CodeBetter.Com
CodeBetter.Com
RSS 2.0 via Feedburner
           Do you Twitter? Follow us @CodeBetter

John Papa [MVP C#]

.NET Code Samples, Data Access, and Other Musings

Entity Framework Thoughts

I agree that there is quite a bit of work to do yet with the Entity Framework. Earlier today Scott posted his thoughts on the challenges that the Entity Framework faces. He makes some good points which really show how the approach to application development greatly influences which tools and development strategies developers will choose. I agree that applications have a better chance to succeed when they are "business rule" driven.

I prefer to build a data model and a business model together, not one before the other. In its current state the Entity Framework can be generated from an existing data model (or can be created by hand with XML). The data team at Microsoft knows this is a limitation and is working on solutions to make building and tweaking entities, mapping the conceptual model to a logical model, and overall design of the EDM much more fluid. I am very excited about seeing what they produce on this end.

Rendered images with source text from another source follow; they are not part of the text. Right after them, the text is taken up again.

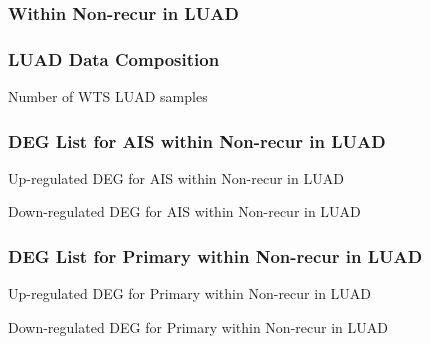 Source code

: \documentclass{beamer}
\begin{document}
    \subsubsection{Within Non-recur in LUAD}
    \begin{frame}
        \frametitle{LUAD Data Composition}

        \begin{table}
            \caption{Number of WTS LUAD samples}
            
        \end{table}
    \end{frame}

    \begin{frame}
        \frametitle{DEG List for AIS within Non-recur in LUAD}

        \begin{table}
            \caption{Up-regulated DEG for AIS within Non-recur in LUAD}
            
        \end{table}

        \begin{table}
            \caption{Down-regulated DEG for AIS within Non-recur in LUAD}
            
        \end{table}
    \end{frame}

    \begin{frame}
        \frametitle{DEG List for Primary within Non-recur in LUAD}

        \begin{table}
            \caption{Up-regulated DEG for Primary within Non-recur in LUAD}
            
        \end{table}

        \begin{table}
            \caption{Down-regulated DEG for Primary within Non-recur in LUAD}
            
        \end{table}
    \end{frame}
\end{document}
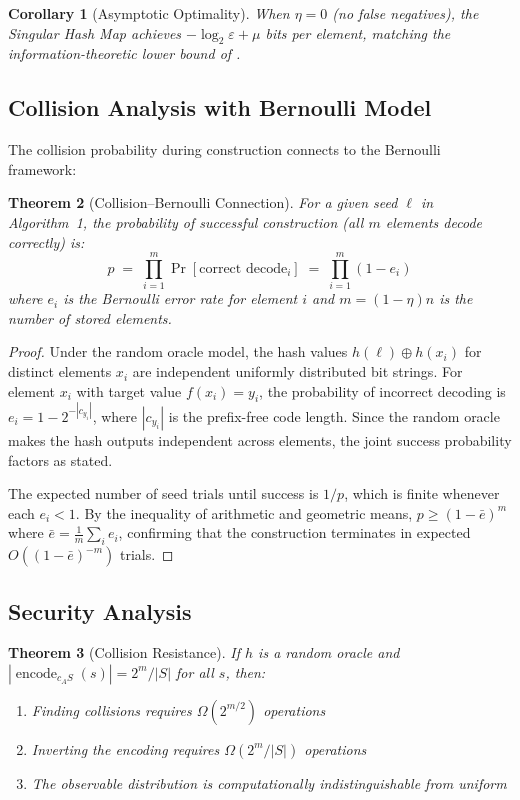 \documentclass[11pt]{article}
\theoremstyle{definition}
\theoremstyle{plain}
\newtheorem{theorem}{Theorem}[section]
\newtheorem{corollary}[theorem]{Corollary}
\theoremstyle{remark}
\newcommand{\cipher}[1]{c_{#1}}
\newcommand{\encode}{\operatorname{encode}}
\begin{document}
\begin{corollary}[Asymptotic Optimality]
\label{cor:asymptotic-optimal}
When $\eta = 0$ (no false negatives), the Singular Hash Map achieves $-\log_2 \varepsilon + \mu$ bits per element, matching the information-theoretic lower bound of .
\end{corollary}

\subsection{Collision Analysis with Bernoulli Model}

The collision probability during construction connects to the Bernoulli framework:

\begin{theorem}[Collision--Bernoulli Connection]
\label{thm:collision-bernoulli}
For a given seed $\ell$ in Algorithm~1, the probability of successful construction (all $m$ elements decode correctly) is:
$$p \;=\; \prod_{i=1}^{m} \Pr[\text{correct decode}_i] \;=\; \prod_{i=1}^{m} (1 - e_i)$$
where $e_i$ is the Bernoulli error rate for element $i$ and $m = (1-\eta)n$ is the number of stored elements.
\end{theorem}

\begin{proof}
Under the random oracle model, the hash values $h(\ell) \oplus h(x_i)$ for distinct elements $x_i$ are independent uniformly distributed bit strings.
For element $x_i$ with target value $f(x_i) = y_i$, the probability of incorrect decoding is $e_i = 1 - 2^{-|c_{y_i}|}$, where $|c_{y_i}|$ is the prefix-free code length.
Since the random oracle makes the hash outputs independent across elements, the joint success probability factors as stated.

The expected number of seed trials until success is $1/p$, which is finite whenever each $e_i < 1$.
By the inequality of arithmetic and geometric means, $p \geq (1 - \bar{e})^m$ where $\bar{e} = \frac{1}{m}\sum_i e_i$, confirming that the construction terminates in expected $O((1-\bar{e})^{-m})$ trials.
\end{proof}

\subsection{Security Analysis}

\begin{theorem}[Collision Resistance]
\label{thm:collision-resistance}
If $h$ is a random oracle and $|\encode_{\cipher{A}S}(s)| = 2^m/|S|$ for all $s$, then:
\begin{enumerate}
\item Finding collisions requires $\Omega(2^{m/2})$ operations
\item Inverting the encoding requires $\Omega(2^m/|S|)$ operations
\item The observable distribution is computationally indistinguishable from uniform
\end{enumerate}
\end{theorem}
\end{document}
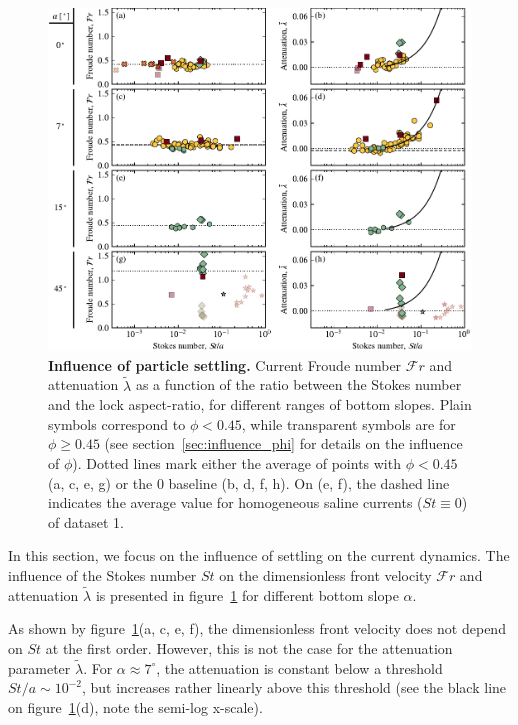 \documentclass[twocolumn]{article}
\begin{document}
\begin{figure}[ht]
	\centering
	\includegraphics{figure5.pdf}
	\caption{\textbf{Influence of particle settling.} Current Froude number $\mathcal{F}r$ and attenuation $\tilde{\lambda}$ as a function of the ratio between the Stokes number and the lock aspect-ratio, for different ranges of bottom slopes. Plain symbols correspond to $\phi < 0.45$, while transparent symbols are for $\phi \geq 0.45$ (see section~\ref{sec:influence_phi} for details on the influence of $\phi$). Dotted lines mark either the average of points with $\phi < 0.45$ (a, c, e, g) or the 0 baseline (b, d, f, h). On (e, f), the dashed line indicates the average value for homogeneous saline currents ($St \equiv 0$) of dataset 1.}
	\label{fig:fig5}
\end{figure}

In this section, we focus on the influence of settling on the current dynamics. The influence of the Stokes number $St$ on the dimensionless front velocity $\mathcal{F}r$ and attenuation $\tilde{\lambda}$ is presented in figure~\ref{fig:fig5} for different bottom slope $\alpha$.

As shown by figure~\ref{fig:fig5}(a, c, e, f), the dimensionless front velocity does not depend on $St$ at the first order. However, this is not the case for the attenuation parameter $\tilde{\lambda}$. For $\alpha \approx 7^\circ$, the attenuation is constant below a threshold $St/a \sim 10^{-2}$, but increases rather linearly above this threshold (see the black line on figure~\ref{fig:fig5}(d), note the semi-log x-scale).
\end{document}
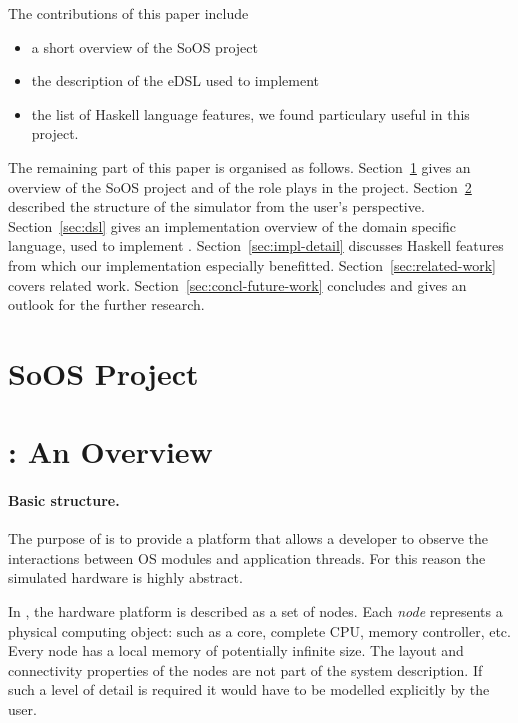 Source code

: The contributions of this paper include
\begin{itemize}
\item a short overview of the SoOS project
\item the description of the eDSL used to implement \soosim 
\item the list of Haskell language features, we found particulary
  useful in this project.
\end{itemize}

The remaining part of this paper is organised as
follows. Section~\ref{sec:soos-project} gives an overview of the SoOS
project and of the role \soosim plays in the
project. Section~\ref{sec:soosim-an-overview} described the structure
of the \soosim simulator from the user's
perspective. Section~\ref{sec:dsl} gives an implementation overview of
the domain specific language, used to implement
\soosim. Section~\ref{sec:impl-detail} discusses Haskell features from
which our implementation especially
benefitted. Section~\ref{sec:related-work} covers related
work. Section~\ref{sec:concl-future-work} concludes and gives an
outlook for the further research.

\section{SoOS Project}
\label{sec:soos-project}

\section{\soosim: An Overview}
\label{sec:soosim-an-overview}

\paragraph{Basic structure.} 
The purpose of \soosim is to provide a platform that allows a
developer to observe the interactions between OS modules and
application threads.  For this reason the simulated hardware is highly
abstract.

In \soosim, the hardware platform is described as a set of nodes.
Each \emph{node} represents a physical computing object: such as a
core, complete CPU, memory controller, etc.  Every node has a local
memory of potentially infinite size.  The layout and connectivity
properties of the nodes are not part of the system description.  If
such a level of detail is required it would have to be modelled
explicitly by the user.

Building off of the example that Scott worked, assume you have an entity that you are working with and realize that you need to add a new property (or field) to it to establish a business rule (or to write a test if you are using TDD).  You want to add the field or property to the entity and keep moving along with your business rule (probably using Resharper or the like to create the field/property combination). The idea is to keep your brain patterns flowing with the business rule and not to step outside of tat to implement a new field/property and populate it. You want to create the additional property, use it in your code, and map it to the models quickly.

With the Entity Framework in its current state you could add a new partial class and add the field and property to it, but then you are deviating from the EDM with a field that you will eventually want to persist in the database anyway. Another option with the Entity Framework is to add the property to the conceptual model and mapping it to a database field (that you must create). This is an option that  makes sense but is the most difficult to implement at this time. I believe this is one area where the Entity Framework has room to grow and the data team can add more value to the development community: Having a way to easily amend business entities, have it flow through the conceptual model ,and map them to a logical model to the database.

There is a lot left to work out and the more people who use the Entity Framework, participate in the forums, test the CTP’s, and provide feedback where they can, the better the end result will be. I believe that the data teams at Microsoft are absolutely committed to this technology and I am personally very excited about the Entity Framework ….. more excited than I have been about a technology in a long, long time.



Comments

Frans Bouma said:

What I wonder is: do your entities fall from the sky? Or do you think about them before adding them? I mean: if you think about them before you start out hammering code, you WILL understand they are persisted.

Now, the thing is that with a big enterprise application, you can't just simply step in and add a field somewhere. What if the app is already in production and this change requires major data migrations?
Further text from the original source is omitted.